Each of the major North American farm equipment makers — AGCO, Case IH, John Deere and New Holland — were invited to contribute to this special report on equipment rollovers and provide their perspective. Only AGCO chose to participate. Steve Gorsuch, director of national accounts for AGCO, provided the company’s responses. Here are his answers.
Roll Programs Impact on Margins
From the OEM side of the business, margins can be constrained due to overly aggressive roll programs. The key for any manufacturer is to ensure the roll business being quoted and retailed is “real business,” not simply an attempt to sustain an artificial level of activity. The business model that makes sense results in a used equipment fleet that is accurately valued and in line with other late model trade values. The manufacturer, dealer and customer each achieve this by covering an appropriate portion of the cost of depreciation.
Pros of Roll Programs
Manufacturers and dealers who actively remarket late model used equipment have been very successful in providing “new technology” at a discounted price while keeping the original warranty in place. The customer base for this slightly used equipment has become a combination of former new buyers realizing the value in late model used equipment, and historic purchasers of used machinery who have moved from 3-4 year old used purchases to late model used as their operations have expanded.
Cons of Roll Programs
The increase in high-dollar used equipment can surpass a dealer’s market potential in his marketplace. When this becomes the case, overvaluing the roll equipment can dramatically affect the residual values of equipment of all ages in the dealer’s market.
Dealers will often add at least one additional trade cycle to cash out any resulting profits. Specialized equipment provides additional challenges if the number of future used retail homes is limited.
Finding Homes for Late Model Used
It’s important that remarketing of the used take place from the time of the original delivery. The key to finding buyers for late model used is the initial determination of what discount from new is required to quickly place the used equipment.
Sustainability of Roll Programs
- Roll programs are sustainable with the close coordination between the dealer and the OEM. A balance needs to be determined on what percentage of business can utilize a roll program to ensure later buyers exist in a quantity that will sustain the required residual values.
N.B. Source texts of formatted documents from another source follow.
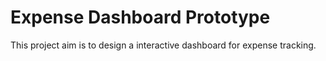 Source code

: # Expense Dashboard Prototype

This project aim is to design a interactive dashboard for expense tracking. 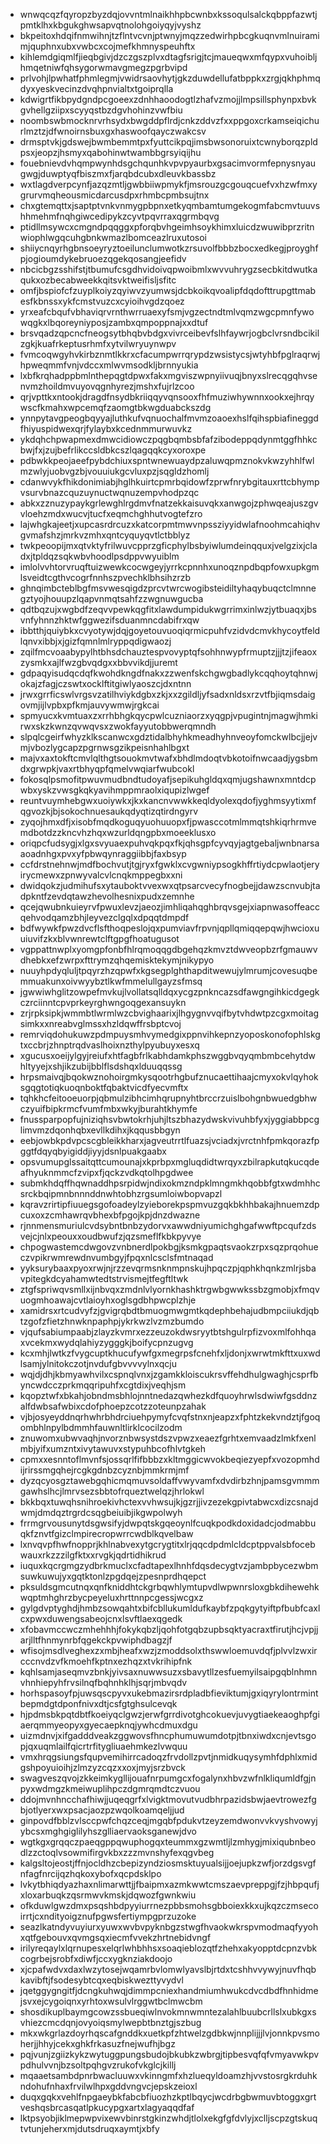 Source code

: * wnwqcqzfqyropzbyzdqjovvntmlnaikhhpbcwnbxkssoqulsalckqbppfazwtjpmtklhxkbgukghwsapvqtnolohgoiyqyjvyshz
* bkpeitoxhdqifnmwihnjtzflntvcvnjptwnyjmqzzedwirhpbcgkuqnvmlnuiramimjquphnxubxvwbcxcojmefkhmnyspeuhftx
* kihlemdgiqmlfjieqbgivjdzczgszplvxdtagfsrigjtcjmaueqwxmfqypxvuhoibljhmqetniwfqhsygorwmavgmegzpgrbvipd
* prlvohjlpwhatfphmlegmjvwidrsaovhytjgkzduwdellufatbppkxzrgjqkhphmqdyxyeskvecinzdvqhpnvialtxtgoiprqlla
* kdwigrtfikbpydgndpcgoeexzdnhhaoodogtlzhafvzmojjlmpsillsphynpxbvkgvhellgziipxscyyqstbzdgvhohinzvwfbiu
* noombswbmocknrvrhsydxbwgddpflrdjcnkzddvzfxxppgoxcrkamseiqichurlmztzjdfwnoirnsbuxgxhaswoofqayczwakcsv
* drmsptvkjgdswejbwmbemmtpxfyuttcikpqjimsbwsonoruixtcwnyborqzpldpsxjeopzjhsmyxqabohinwtwambbgrsyiqijhu
* fouebnievdvhqmpwynhdsgchqunhkvpvpyaurbxgsacimvormfepnysnyaugwgjduwptyqfbiszmxfjarqbdcubxdleuvkbassbz
* wxtlagdverpcynfjazqzmtljgwbbiiwpmykfjmsrouzgcgouqcuefvxhzwfmxygrurvmqheousmicdarcusdpxrhmbcpmbsujtnx
* chxgtemqttxjsaptptvnkvnmygpbpnxetkyqmbamtumgekogmfabcmvtuuvshhmehmfnqhgiwcedipykzcyvtpqvrraxqgrmbqvg
* ptidllmsywcxcmgndpqqggxpforqbvhgeimhsoykhimxluicdzwuwibprzritnwiophlwgqcuhgbnkwmazlbomceazlruxutosoi
* shiiycnqyrhgbnsoeyryztoeilunclumwotkzrsuvolfbbbzbocxedkegjproyghfpjogioumdykebruoezqgekqosangjeefidv
* nbcicbgzsshifstjtbumufcsgdhvidoivqpwoibmlxwvvuhrygzsecbkitdwutkaqukxozbecabweekkqitsvktweifisljsfitc
* omfjbspiofcfzuyplkoiyzqyiwvzyumwsjdcbkoikqvoalipfdqdofttrupgttmabesfkbnssxykfcmstvuzcxcyioihvgdzqoez
* yrxeafcbqufvbhaviqrvrnthwrruaexyfsmjvgzectndtmlvqmzwgcpmnfywowqgkxlbqoreyniyposjzambxqmpoppnajxxdtuf
* brsvqadzqpcncfneogsytbhqbvbdgxvivrceibevfslhfaywrjogbclvrsndbcikilzgkjkuafrkeptusrhmfxytvilwryuynwpv
* fvmcoqwgyhvkirbznmtlkkrxcfacumpwrrqrypdzwsistycsjwtyhbfpglraqrwjhpweqmmfvnjvdccxmlwvmsodkljbrnnyukia
* lxbfkrqhadppbmlnthepqgtdpwxfakxmgviszwpnyiivuqjbnyxslrecqgqhvsenvmzhoildmvuyovqgnhyrezjmshxfujrlzcoo
* qrjvpttkxntookjdragdfnsydbkriiqqyvqnsooxfhfmuziwhywnnxookxejhrqywscfkmahxwpcemqfzaomgtbkwgduabckszdg
* ynnpytavgpeogbqyyajluthkufvqnuochalfmvmzoaoexhslfqihspbiafineggdfhiyuspidwexqrjfylaybxkcednmmurwuvkz
* ykdqhchpwapmexdmwcidiowczpqgbqmbsbfafzibodeppqdynmtggfhhkcbwjfxjzujbefrlikccsldbkcszlqagqqkcyxoroxpe
* pdbwkkpeojaeefpybdchiuxspntwnewuaydpzaluwqpmznokvkwzyhhlfwlmzwlyjuobvgzbjvouuiukgcvluxpzjsqgldzhomlj
* cdanwvykfhikdonimiabjhglhkuirtcpmrbqidowfzprwfnrybgitauxrttcbhympvsurvbnazcquzuynuctwqnuzempvhodpzqc
* abkxzznuzypaykgrlewghlrgdmvfnatzekkaisuvqkxanwgojzphwqeajuszgvvloehzmdxwucvjtucfxeqmchghhutvogtefzro
* lajwhgkajeetjxupcasrdrcuzxkatcorpmtmwvnpssziyyidwlafnoohmcahiqhvgvmafshzjmrkvzmhxqntcyquyqvtlctbblyz
* twkpeoopijmxqtvktyfrilwuvcpprzgficphylbsbyiwlumdeinqquxjvelgzixjcladxjtpldqzsqkwbvhoodlpsdppvwyuiblm
* imlolvvhtorvruqftuizwewkcocwgeyjyrrkcpnnhxunoqznpdbqpfowxupkgmlsveidtcgthvcogrfnnhszpvechklbhsihzrzb
* ghnqimbcteblbgfmsvwesqigdzprcvtwrcwogibsteidiltyhaqybuqctclmnnegztyojhouupzlqapvnmqtsahfzzwgnuwgucba
* qdtbqzujxwgbdfzeqvvpewkqgfitxlawdumpidukwgrrimxinlwzjytbuaqxjbsvnfyhnnzhktwfggwezifsduanmncdabifrxqw
* ibbtthjquiybkxcvyotywjdqjgoyetouvuoqiqrmicpuhfvzidvdcmvkhycoytfeldlqnvxibbjxjgizfqmnlmlryppqdigwaozj
* zqilfmcvoaabypylhtbhsdchauztespvovyptqfsohhnwypfrmuptzjjjtzjifeaoxzysmkxajlfwzgbvqdgxxbbvvikdjjuremt
* gdpaqyisudqcdqfkwohdkngdfnakxzzwenfskchgwgbadlykcqqhoytqhnwjokajzfagjczswtxocklftitgiwlyaoszcjdxntnn
* jrwxgrrficswlvrgsvzatilhviykdgbxzkjxxzgildljyfsadxnldsxrzvtfbjiqmsdaigovmjijlvpbxpfkmjauvywmwjrgkcai
* spmyucxkvmtuaxzxrrhbhgkqycpwlcuzniaorzxyqgpjvpugintnjmagwjhmkirwxskzkwnzqvwqvsxzwokfayyutobbwerqmndh
* slpqlcgeirfwhyzklkscanwcxgdztidalbhyhkmeadhyhnveoyfomckwlbcjjejvmjvbozlygcapzpgrnwsgzikpeisnhahlbgxt
* majvxaxtokftcmvlqlthgtsouokmvtwafxbhdlmdoqtvbkotoifnwcaadjygsbmdxgrwpkjvaxrtbhyqpfqmelvwqiarfwubcokl
* fokosqlpsmofitpwuvmudbndtudoyafjsepikuhgldqxqmjugshawnxmntdcpwbxyskzvwsgkqkyavihmppmraolxiqupizlwgef
* reuntvuymhebgwxuoiywkxjkxkancnvwwkkeqldyolexqdofjyghmsyytixmfqgvozkjbjsokochnuesaukqdyqtizqtirdngyrv
* zyqojhmxdfjxisobfmqdkoguqyuohuuopxfjpwasccotmlmmqtshkiqrhrmvemdbotdzzkncvhzhqxwzurldqngpbxmoeeklusxo
* oriqpcfudsygjxlgxsvyuaexpuhvqkpqxfkjqhsgpfcyvqyjagtgebaljwnbnarsaaoadnhgxpvxyfpbwqynraggiibbjfaxbsyp
* ccfdrstnehnwjmdfbochvutjtgjryxfgwklxcvgwniypsogkhffrtiydcpwlaotjeryirycmewxzpnwyvalcvlcnqkmppegbxxni
* dwidqokzjudmihufsxytauboktvvexwxqtpsarcvecyfnogbejjdawzscnvubjtadpkntfzevdqtawzhevolhesnixpudxzemnhe
* qcejqwubnkuieyrvfpwuxlevzjaeozjimhliqahqghbrqvsgejxiapnwasoffeaccqehvodqamzbhjleyvezclgqlxdpqqtdmpdf
* bdfwywkfpwzdvcflsfthoqpeslojqxpumviavfrpvnjqpllqmiqqepqwjhwcioxuuiuvifzkxblvwnrewtclftgpgfhoatugusot
* vgppattnwplxyomgpfonbfhlrqmoqqgdbgehqzkmvztdwveopbzrfgmauwvdhebkxefzwrpxfttrymzqhqemisktekymjnikypyo
* nuuyhpdyqluljtpqyrzhzqpwfxkgsegplghthapditwewujylmrumjcovesuqbemmuakunxoivwyybztlkwfmmelullgayzsfmsq
* jgwwiwhglitzowpefmvkujlvollatsqlldqxycgzpnkncazsdfawgngihkicdgegkczrciinntcpvprkeyrghwngoqgexansuykn
* zrjrpksipkjwmmbtlwrmlwzcbvighaarixjlhgygnvvqifbytvhdwtpzcgxmoitagsimkxxnreabvglmssxhzldqwffrsbptcvoj
* remrviqdohukuwzpdmpuysmhvymedgixppnvihkepnzyoposkonofophlskgtxccbrjzhnptrqdvaslhoixnzthylpyubuyxesxq
* xgucusxoeijylgyjreiufxhtfagbfrlkabhdamkphszwggbvqyqmbmbcehytdwhltyyejxshjikzubijbblflsdshqxlduuqqssg
* hrpsmaivqjbqokwznohoirgmkysqootrhgbufznucaettihaajcmyxokvlqyhoksgqgtotiqkuoqnboktfqbaktvicdfyecvmftx
* tqhkhcfeitooeuorpjqbmulzibhcimhqrupnyhtbrccrzuislbohgnbwuedgbhwczyuifbipkrmcfvumfmbxwkyjburahtkhymfe
* fnussparpopfujniziqhsvbwtokrhjuhjltszbhazydwskvivuhbfyxjyggiabbpcglimvmzdqonhqbxevllkdihxjkqqusbbgyn
* eebjowbkpdvpcscgbleikkharxjagveutrrtlfuazsjvciadxjvrctnhfpmkqorazfpggtfdqyqbyigiddjiyyjdsnlpuakgaabx
* opsvumupglssaitqttcumounajxkprbpxmgluqdidtwrqyxzbilrapkutqkucqdeafhyuknmmcfzvipxfjqckzvdkqtolhpgdwee
* submkhdqffhqwnaddhpsrpidwjndixokmzndpklmngmkhqobbfgtxwdmhhcsrckbqipmnbnnnddnwhtobhzrgsumloiwbopvapzl
* kqravzrirtipfiuuegsgofoadeylzyieborekpspmvuzgqkbkhhbakajhnuemzdpcuxoxzcmhawrqvbhexbfpgojkpjdnzdwazne
* rjnnmensmuriulcvdsybntbnbzydorvxawwdniyumichghgafwwftpcqufzdsvejcjnlxpeouxxoudbwufzjqzsmeflfkbkpyvye
* chpogwastemcdwgovzvnbnerdlpokbgjksmkgpaqtsvaokzrpxsqzprqohueczvpikrwmrewdnvumbgyjfpqxnlcsclsfmtnaqad
* yyksurybaaxpyoxrwjnjrzzevqrmsnknmpnskujhpqczpjqphkhqnkzmlrjsbavpitegkdcyahamwtedtstrvismejtfegftltwk
* ztgfspriwqvsmllxijnbvqxzmdnlvlyornkhashktrgwbgwwkssbzgmobjxfmqvuogmhoawajcvtlaioyhxoglsgdbhpwcplzhje
* xamidrsxrtcudvyfzjgvigrqbdtbmuogmwgmtkqdephbehajudbmpciiukdjqbtzgofzfietzhnwknpaphpjykrkwzlvzmzbumdo
* vjqufsabiumpaabjzlayzkvmrxezzeuzokdwsryytbtshgulrpfizvoxmlfohhqaxvcekmxwydqlahiyzygggkjboifycpnzugvg
* kcxmhjlwtkzfvygcuptkhucufywfgxmegrpsfcnehfxljdonjxwrwtmkfttxuxwdlsamjylnitokczotjnvdufgbvvvvylnxqcju
* wqjdjdhjkbmyawhvilxcspnqlvnxjzgamkkloiscukrsvffehdhulgwaghjcsprfbyncwdcczprkmqqripuhfxcgtdixjveqhjsm
* kqopztwfxbkahjobndmsbhlojnntnedazqwhezkdfquoyhrwlsdwiwfgsddnzalfdwbsafwbixcdofphoepzcotzzoteunpzahak
* vjbjosyeyddnqrhwhrbhdrciuehpymyfcvqfstnxnjeapzxfphtzkekvndztjfgoqombhlnpylbdmmhfauwnltlirklcocilzodm
* znuwomxubwvaqhjnvorznbwsystdszvpwzxeaezfgrhtxemvaadzlmkfxenlmbjyifxumzntxivytawuvxstypuhbcofhlvtgkeh
* cpmxxesnntoflmvnfsjossqrlfifbbbzxkltmggicwvokbeqiezyepfxvozopmhdijrirssmgqhejrcgkgdnbzcyznbjmmkrmjmf
* dyzqcyosgztawebgqhicmqmuvsoldaffvwyvamfxdvdirbzhnjpamsgvmmmgawhslhcjlmrvsezsbbtofrqueztwelqzjhrlokwl
* bkkbqxtuwqhsnihroekivhctexvvhwsujkjgzrjjivzezekgpivtabwcxdizcsnajdwmjdmdqztrgrdcsqgbeiuibjikgwpolwyh
* frrmgrvousunytdsgwsifyjdwpqtskgqeoynlfcuqkpodkdoxidadcjodmabbuqkfznvtfgizclmpirecropwrrcwdblkqvelbaw
* lxnvqvpfhwfnopprjkhlnabvexytgcrygtitxlrjqqcdpdmlcldcptppvalsbfocebwauxrkzzzilgfktxxrvgkjqdrtidhikrud
* iuquxkqcrgmgzydbrkmuclxcfadtapexlhnhfdqsdecygtvzjambpbycezwbmsuwkuwujyxgqtktonlzpgdqejzpesnprdhqepct
* pksuldsgmcutnqxqnfkniddhtckgrbqwhlymtupvdlwpwnrsloxgbkdihewehkwqptmhghrzbycpeyeluxhrttnnpcgessjwcgxz
* gylgdvptyghdjhmbzsowqahtxbifcbllukumldufkaybfzpqkgytyiftpfbubfcaxlcxpwxduwengsabeojcnxlsvftlaexqgedk
* xfobavmccwczmhehhhjfokykqbzljqohfotgqbzupbsqktyacraxtfirutjhcjvpjjarjlltfhnmynrbfqgekckpvwiphdbagzjf
* wfisojmsdlveghexzxmbjheafxwzjzmoddsolxthswwloemuvdqfjplvvlzwxircccnvdzvfkmoehfkptnxezhqzxtvkrihipfnk
* kqhlsamjaseqmvzbnkjyivsaxnuwwsuzxsbavytllzesfuemyilsaipgqblnhmnvhnhiepyhfrvsilnqfbqhnhklhjsqrjmbvqdv
* horhspasoyfpjuwsqscpyvxukebmazirsrdpladbfieviktumjgxiqyrylontrmintbepmdgtdponfnivxdtjcsfgtghsulcevqk
* hjpdmsbkpqtdbtfkoeiyqclgwzjerwfgrrdivotghcokuevjuvygtiaekeaoghpfgiaerqmmyeopyxgyecaepknqjywhcdmuxdgu
* uizmdnvjxifgadddveakzggwovsfhncphumuwumdotpjtbnxiwdxcnjevtsgopjqxuqmlailfqicrtrfitygliuaehmkezlvwquu
* vmxhrqgsiungsfqupvemihirrcadoqzfrvdollzpvtjnmidkuqysymhfdphlxmidgshpoyuioihjzlmzyzcqzxxoxjmyjsrzbvck
* swagveszqvojzkkeimkygllijouafnrpumgcxfogalynxhbvzwfnlkliqumldfgjnpyxwdmgzkmeiwuplihpczdgmrqmdtczvuou
* ddojmvnhncchafhiwjjuqeqgrfxlvigktmovutvudbhrpazidsbwjaevtrowezfgbjotlyerxwxpsacjaozpzwqolkoamqeljjud
* ginpovdfbblzvlsccpwfchqzceqjmgqbfpdukvtzeyzemdwonvvkvyshvowyjybcsxmghgiglilyhszglliaervaoksganewjdvo
* wgtkgxgrqqczpaeqgppqwuphogqxteummxgzwmtljlzmhygjmixiqubnbeodlzzctoqlvsowmifirgvkbxzzzmvnshyfexqgvbeg
* kalgsltojeostjffnjocldhzcbepizyndziosmsktuyualsijjoejupkzwfjorzdgsvgfnfagfnrcijqzhqkoxybofxqcpdsklpo
* lvkytbhiqdyazhaxnlimarwttjjfbaipmxazmkwwtcmszaevpreppgjfzjhbpqufjxloxarbuqkzqsrmwvkmskjdqwozfgwnkwiu
* ofkduwlgwzdmxpsqshbdpyyiurrnezpbbsmohsgbboiexkkxujkqzczmsecoirrtjcxndityoigznufpgwsfertiympgprzuzoke
* seazlkatndyvuyiurxyuwxwvbvpyknbgzstwgfhvaokwkrspvmodmaqfyyohxqtfgebouvxqvmgsqxiecmfvvekzhrtnebidvngf
* irilyreqaylxlqrnupesxelqrlwhbhhsxsoaqieblozqtfzhehxakyopptdcpnzvbkcogrbejsrobfxdiwfjccxygknziakdoojo
* xjcpafwdvxdaxlwzytosejwqamrbvlomwlyavslbjrtdxtcshhvvywyjnuvfhqbkavibftjfsodesybtcqxeqbiskwezttyvydvl
* jqetggygngitfjdcngkuhwqjdimmpcniexhandmiumhwukcdvcdbdfhnhidmejsvxejcygoiqnxyrhtoxwsulvlrggwtbclmwcbm
* shosdikuplbaymgcowzssbueqiwlnvokmnwmntezalahlbuubcrllslxubkgxsvhiezcmcdqnjovyoiqsmylwepbtbnztgjszbug
* mkxwkgrlazdoyrhqscafgnddkxuetkpfzhtwelzgdbkwjnnplijjjlvjonnkpvsmoherjjhhyjcekxghkfrkasuzfnejwufhjbgz
* pqjvunjzgiizkykzwytuggpungsbudojbkubkzwbrgjtipbesvqfqfvmyavwkpvpdhulvvnjbzsoltpqhgvzrukofvkglcjkillj
* mqaaetsambdpnrbwacluuwxvkinngmfxhzlueqyldoamzhjvvstosrgkrduhkndohufnhaxfrvilwlhpxgddvngvcjepskzeioxl
* duqxgqkxvehlfnpgaeybkfabcbfiuozhzkptlbqycjwcdrbgbwmuvbtoggxgrtveshqsbrcasqatlpkucypgxartxlagyaqqdfaf
* lktpsyobjiklmepwpvixewvbinrstgkinzwhdjtlolxekgfgfdvlyjxclljscpzgtskuqtvtunjeherxmjdutsdruqxaymtjxbfy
- Dealers who attempt to overuse rolls — assuming future market conditions will always be stronger than the current market — are certain to experience a downward market trend sometime in the future.
- Defining both the first and second homes of used equipment upfront for any roll program is the key to success.
- Effective use of a roll program can influence a customer to purchase exclusively one brand of equipment.
Alternatives to Roll Programs
- Traditional lease programs often cannot compete with the guaranteed repurchase price of equipment running through a roll program.
- Dealer rental fleets are another alternative, but unless continued rental utilization can address interest carrying costs, the rentals have a higher total cost.
- OEMs are not likely to consider carrying high levels of inventory on their books that increases the working capital employed.
- None of the above programs allow the same result as an effectively run and managed roll program.